* [Problem statement]
Please copy every line with the string "continuité" from the entries below.

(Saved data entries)
::::::
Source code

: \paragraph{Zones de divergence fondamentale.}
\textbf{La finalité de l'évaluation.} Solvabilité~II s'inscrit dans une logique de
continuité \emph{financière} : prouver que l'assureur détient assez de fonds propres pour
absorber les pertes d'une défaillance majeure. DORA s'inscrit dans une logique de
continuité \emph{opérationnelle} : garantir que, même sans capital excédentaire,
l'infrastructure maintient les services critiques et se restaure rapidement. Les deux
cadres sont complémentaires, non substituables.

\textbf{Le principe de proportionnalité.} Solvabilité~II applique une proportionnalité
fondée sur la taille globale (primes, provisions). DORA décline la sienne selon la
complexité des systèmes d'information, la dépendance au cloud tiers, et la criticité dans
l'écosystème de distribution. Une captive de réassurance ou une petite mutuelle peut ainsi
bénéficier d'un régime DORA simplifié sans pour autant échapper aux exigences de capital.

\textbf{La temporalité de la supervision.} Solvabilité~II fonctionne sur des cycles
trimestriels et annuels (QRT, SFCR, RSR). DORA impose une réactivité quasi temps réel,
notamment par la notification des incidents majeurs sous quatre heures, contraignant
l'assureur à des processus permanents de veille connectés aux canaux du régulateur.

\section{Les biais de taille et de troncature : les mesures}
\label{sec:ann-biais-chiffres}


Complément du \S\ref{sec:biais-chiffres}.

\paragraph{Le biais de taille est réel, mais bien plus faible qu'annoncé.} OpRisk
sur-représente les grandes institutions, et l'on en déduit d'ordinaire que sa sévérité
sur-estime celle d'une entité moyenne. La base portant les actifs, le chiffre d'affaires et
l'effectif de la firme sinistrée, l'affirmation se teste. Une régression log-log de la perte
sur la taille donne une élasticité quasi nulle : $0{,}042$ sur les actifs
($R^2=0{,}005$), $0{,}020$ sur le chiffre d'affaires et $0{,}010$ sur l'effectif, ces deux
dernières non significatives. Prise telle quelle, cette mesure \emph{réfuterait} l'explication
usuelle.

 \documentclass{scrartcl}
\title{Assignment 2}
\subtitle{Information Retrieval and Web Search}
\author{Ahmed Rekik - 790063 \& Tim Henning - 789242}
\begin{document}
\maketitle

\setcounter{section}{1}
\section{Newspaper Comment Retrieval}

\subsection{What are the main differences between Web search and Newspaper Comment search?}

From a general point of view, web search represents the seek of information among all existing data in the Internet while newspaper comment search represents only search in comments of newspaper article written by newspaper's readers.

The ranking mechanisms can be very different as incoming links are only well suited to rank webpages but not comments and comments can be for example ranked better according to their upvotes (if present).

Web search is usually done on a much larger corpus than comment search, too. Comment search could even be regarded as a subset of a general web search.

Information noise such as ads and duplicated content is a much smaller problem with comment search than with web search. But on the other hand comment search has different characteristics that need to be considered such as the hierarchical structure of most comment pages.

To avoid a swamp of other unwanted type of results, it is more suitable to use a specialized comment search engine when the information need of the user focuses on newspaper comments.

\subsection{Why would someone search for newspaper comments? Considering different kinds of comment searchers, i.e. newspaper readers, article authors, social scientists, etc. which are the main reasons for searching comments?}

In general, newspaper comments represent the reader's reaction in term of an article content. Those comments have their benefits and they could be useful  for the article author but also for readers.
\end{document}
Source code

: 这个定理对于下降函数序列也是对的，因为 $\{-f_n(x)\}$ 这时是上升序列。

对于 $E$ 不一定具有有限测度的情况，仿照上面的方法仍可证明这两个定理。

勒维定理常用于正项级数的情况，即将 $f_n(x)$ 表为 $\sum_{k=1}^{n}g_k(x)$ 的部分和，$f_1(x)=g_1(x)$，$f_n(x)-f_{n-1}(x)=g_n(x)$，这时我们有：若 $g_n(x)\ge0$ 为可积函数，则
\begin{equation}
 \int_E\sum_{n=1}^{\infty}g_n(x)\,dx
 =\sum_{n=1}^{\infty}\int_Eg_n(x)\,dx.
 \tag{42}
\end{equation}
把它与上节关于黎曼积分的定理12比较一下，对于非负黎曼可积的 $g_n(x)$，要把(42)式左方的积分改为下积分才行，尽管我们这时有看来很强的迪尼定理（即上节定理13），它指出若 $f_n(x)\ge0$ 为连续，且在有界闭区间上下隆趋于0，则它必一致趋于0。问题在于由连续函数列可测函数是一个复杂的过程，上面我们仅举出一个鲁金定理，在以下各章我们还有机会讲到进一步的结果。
::::::
* [Expected output]
continuité \emph{financière} : prouver que l'assureur détient assez de fonds propres pour
continuité \emph{opérationnelle} : garantir que, même sans capital excédentaire,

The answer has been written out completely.